Thursday, February 28, 2008

Small-market papers are thriving

While Wall Street analysts predict a future for newspapers in ever more apocalyptic terms, the fact is: Many small-market papers are not just surviving, but thriving. E&P's "Small Towns, Big Profits: How Many Papers Survive Slump" uncovers reasons real local, local, local is working. "So how do small-market newspapers do it, and are there things metros could learn from them?" A sampling:

1. While the Internet has turned most news into a commodity, local news remains a unique newspaper asset that's a reliable moneymaker .... "We make significant emphasis on quality local journalism, and we definitely believe that investing in local journalism is absolutely imperative to our success."

2. Getting editors and publishers who truly know their audiences -- personally, even -- pays off journalistically and financially.

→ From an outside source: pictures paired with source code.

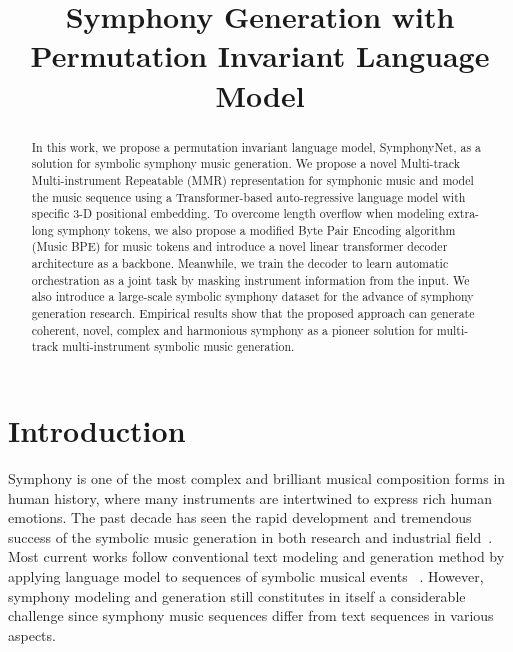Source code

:\documentclass{article}
\title{Symphony Generation with Permutation Invariant Language Model}
\begin{document}
\maketitle
\begin{abstract}
In this work, we propose a permutation invariant language model, SymphonyNet, as a solution for symbolic symphony music generation. We propose a novel Multi-track Multi-instrument Repeatable (MMR) representation for symphonic music and model the music sequence using a Transformer-based auto-regressive language model with specific 3-D positional embedding. To overcome length overflow when modeling extra-long symphony tokens, we also propose a modified Byte Pair Encoding algorithm (Music BPE) for music tokens and introduce a novel linear transformer decoder architecture as a backbone. Meanwhile, we train the decoder to learn automatic orchestration as a joint task by masking instrument information from the input. We also introduce a large-scale symbolic symphony dataset for the advance of symphony generation research. Empirical results show that the proposed approach can generate coherent, novel, complex and harmonious symphony as a pioneer solution for multi-track multi-instrument symbolic music generation.
\end{abstract}
\section{Introduction}
\label{INTRO}
Symphony is one of the most complex and brilliant musical composition forms in human history, where many instruments are intertwined to express rich human emotions. The past decade has seen the rapid development and tremendous success of the symbolic music generation in both research and industrial field~\cite{deepbach,midinet,musicvae}. Most current works follow conventional text modeling and generation method by applying language model to sequences of symbolic musical events ~\cite{mt,popmag,cwt}. However, symphony modeling and generation still constitutes in itself a considerable challenge since symphony
music sequences differ from text sequences in various aspects.
\end{document}
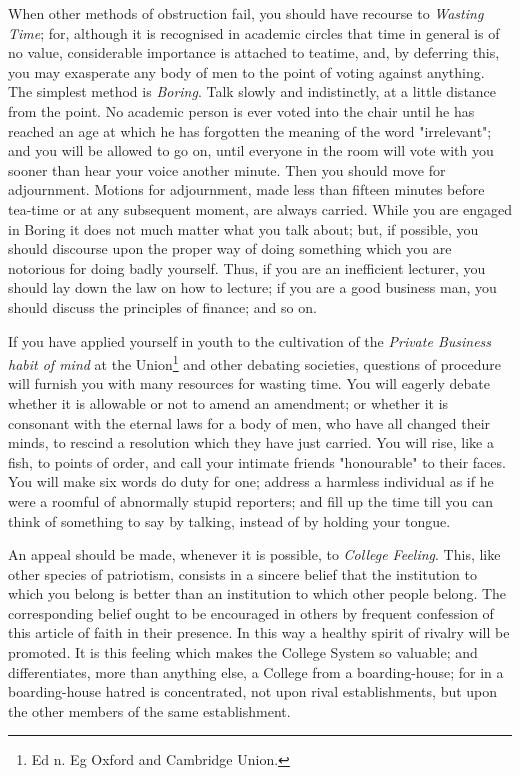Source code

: \documentclass[12pt, oneside, b5paper]{memoir}
\begin{document}
When other methods of obstruction fail, you should have recourse to \emph{Wasting Time}; for, although it is recognised in academic circles that time in general is of no value, considerable importance is attached to teatime, and, by deferring this, you may exasperate any body of men to the point of voting against anything. The simplest method is \emph{Boring}. Talk slowly and indistinctly, at a little distance from the point. No academic person is ever voted into the chair until he has reached an age at which he has forgotten the meaning of the word "irrelevant"; and you will be allowed to go on, until everyone in the room will vote with you sooner than hear your voice another minute. Then you should move for adjournment. Motions for adjournment, made less than fifteen minutes before tea-time or at any subsequent moment, are always carried. While you are engaged in Boring it does not much matter what you talk about; but, if possible, you should discourse upon the proper way of doing something which you are notorious for doing badly yourself. Thus, if you are an inefficient lecturer, you should lay down the law on how to lecture;\label{lecture} if you are a good business man, you should discuss the principles of finance; and so on.

If you have applied yourself in youth to the cultivation of the \emph{Private Business habit of mind} at the Union\footnote{Ed n. Eg Oxford and Cambridge Union.} and other debating societies, questions of procedure will furnish you with many resources for wasting time. You will eagerly debate whether it is allowable or not to amend an amendment; or whether it is consonant with the eternal laws for a body of men, who have all changed their minds, to rescind a resolution which they have just carried. You will rise, like a fish, to points of order, and call your intimate friends "honourable" to their faces. You will make six words do duty for one; address a harmless individual as if he were a roomful of abnormally stupid reporters; and fill up the time till you can think of something to say by talking, instead of by holding your tongue. 

An appeal should be made, whenever it is possible, to \emph{College Feeling}. This, like other species of patriotism, consists in a sincere belief that the institution to which you belong is better than an institution to which other people belong. The corresponding belief ought to be encouraged in others by frequent confession of this article of faith in their presence. In this way a healthy spirit of rivalry will be promoted. It is this feeling which makes the College System so valuable; and differentiates, more than anything else, a College from a boarding-house; for in a boarding-house hatred is concentrated, not upon rival establishments, but upon the other members of the same establishment.
\end{document}
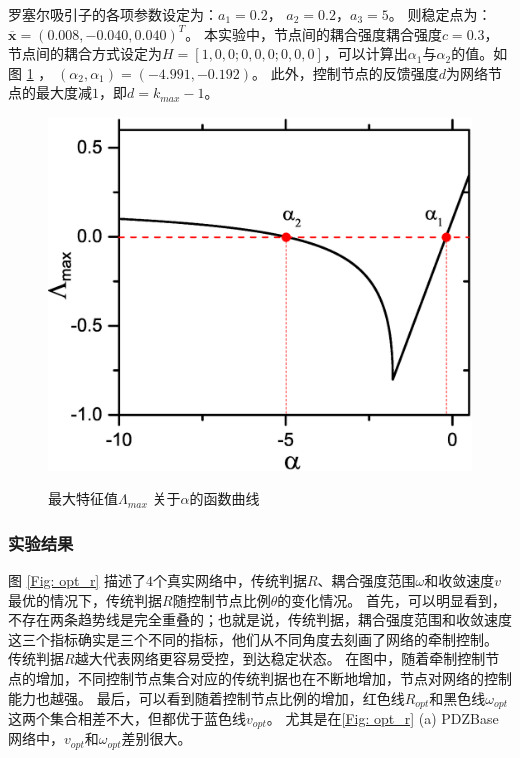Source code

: 罗塞尔吸引子的各项参数设定为：$  a_1=0.2 $， $ a_2=0.2 $，$ a_3=5 $。
则稳定点为：$ \overline{\textbf{x}}=(0.008, -0.040, 0.040)^T $。
本实验中，节点间的耦合强度耦合强度$ c=0.3 $，节点间的耦合方式设定为$ H = [1,0,0;0,0,0;0,0,0] $，可以计算出$ \alpha_1 $与$ \alpha_2 $的值。如图 \ref{Fig: rossler} ， $ (\alpha_2,\alpha_1)=(-4.991, -0.192) $。
此外，控制节点的反馈强度$ d $为网络节点的最大度减$ 1 $，即$ d = k_{max}-1 $。


\begin{figure}[ht]%
	\centering
	\includegraphics[width=0.5\columnwidth]{chapter3Fig/rossler.eps}\\
	\caption{最大特征值$ \Lambda_{max}$ 关于$\alpha$的函数曲线 }
	\label{Fig: rossler}	
	
\end{figure}

\subsubsection{实验结果}
图 \ref{Fig: opt_r} 描述了$ 4 $个真实网络中，传统判据$ R $、耦合强度范围$ \omega $和收敛速度$ v $最优的情况下，传统判据$ R $随控制节点比例$ \theta $的变化情况。
首先，可以明显看到，不存在两条趋势线是完全重叠的；也就是说，传统判据，耦合强度范围和收敛速度这三个指标确实是三个不同的指标，他们从不同角度去刻画了网络的牵制控制。
传统判据$ R $越大代表网络更容易受控，到达稳定状态。
在图中，随着牵制控制节点的增加，不同控制节点集合对应的传统判据也在不断地增加，节点对网络的控制能力也越强。
最后，可以看到随着控制节点比例的增加，红色线$ R_{opt} $和黑色线$ \omega_{opt} $这两个集合相差不大，但都优于蓝色线$ v_{opt} $。
尤其是在\ref{Fig: opt_r} (a) PDZBase 网络中，$ v_{opt} $和$ \omega_{opt} $差别很大。

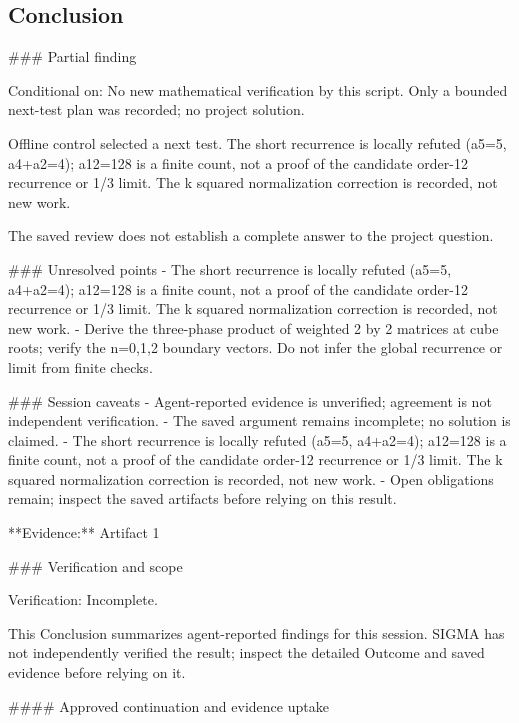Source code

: \documentclass[11pt]{article}
\begin{document}
\subsection{Conclusion}
\#\#\# Partial finding

Conditional on: No new mathematical verification by this script. Only a bounded next-test plan was recorded; no project solution.

Offline control selected a next test. The short recurrence is locally refuted (a5=5, a4+a2=4); a12=128 is a finite count, not a proof of the candidate order-12 recurrence or 1/3 limit. The k squared normalization correction is recorded, not new work.

The saved review does not establish a complete answer to the project question.

\#\#\# Unresolved points
- The short recurrence is locally refuted (a5=5, a4+a2=4); a12=128 is a finite count, not a proof of the candidate order-12 recurrence or 1/3 limit. The k squared normalization correction is recorded, not new work.
- Derive the three-phase product of weighted 2 by 2 matrices at cube roots; verify the n=0,1,2 boundary vectors. Do not infer the global recurrence or limit from finite checks.

\#\#\# Session caveats
- Agent-reported evidence is unverified; agreement is not independent verification.
- The saved argument remains incomplete; no solution is claimed.
- The short recurrence is locally refuted (a5=5, a4+a2=4); a12=128 is a finite count, not a proof of the candidate order-12 recurrence or 1/3 limit. The k squared normalization correction is recorded, not new work.
- Open obligations remain; inspect the saved artifacts before relying on this result.

**Evidence:** Artifact 1

\#\#\# Verification and scope

Verification: Incomplete.

This Conclusion summarizes agent-reported findings for this session. SIGMA has not independently verified the result; inspect the detailed Outcome and saved evidence before relying on it.

\#\#\#\# Approved continuation and evidence uptake
\end{document}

3. "...as a general rule, the most effective papers in terms of business success are the ones who are best in community service."

3 comments:

Anonymous said...

Isn't this exactly the message the bargaining team has been delivering to Media News over the past year?

Anonymous said...

Local hometown reporting is exactly what made the P-T a valuable resource for Long Beach and it's surrounding communities. Why doesn't Media News make the connection? Circulation has dropped by at least 20,000 since the purchase of the paper by MN 10 years ago - could it be because people are not finding enough local news reporting to satisfy them as it once did?

Anonymous said...

Readers in LB and the other cities want truly local news, and advertisers have no incentive to purchase expensive space in a paper less and less people read. San Fernando Valley and South Bay stories are not local Long Beach-area stories. The suits aren't fooling anyone but themselves.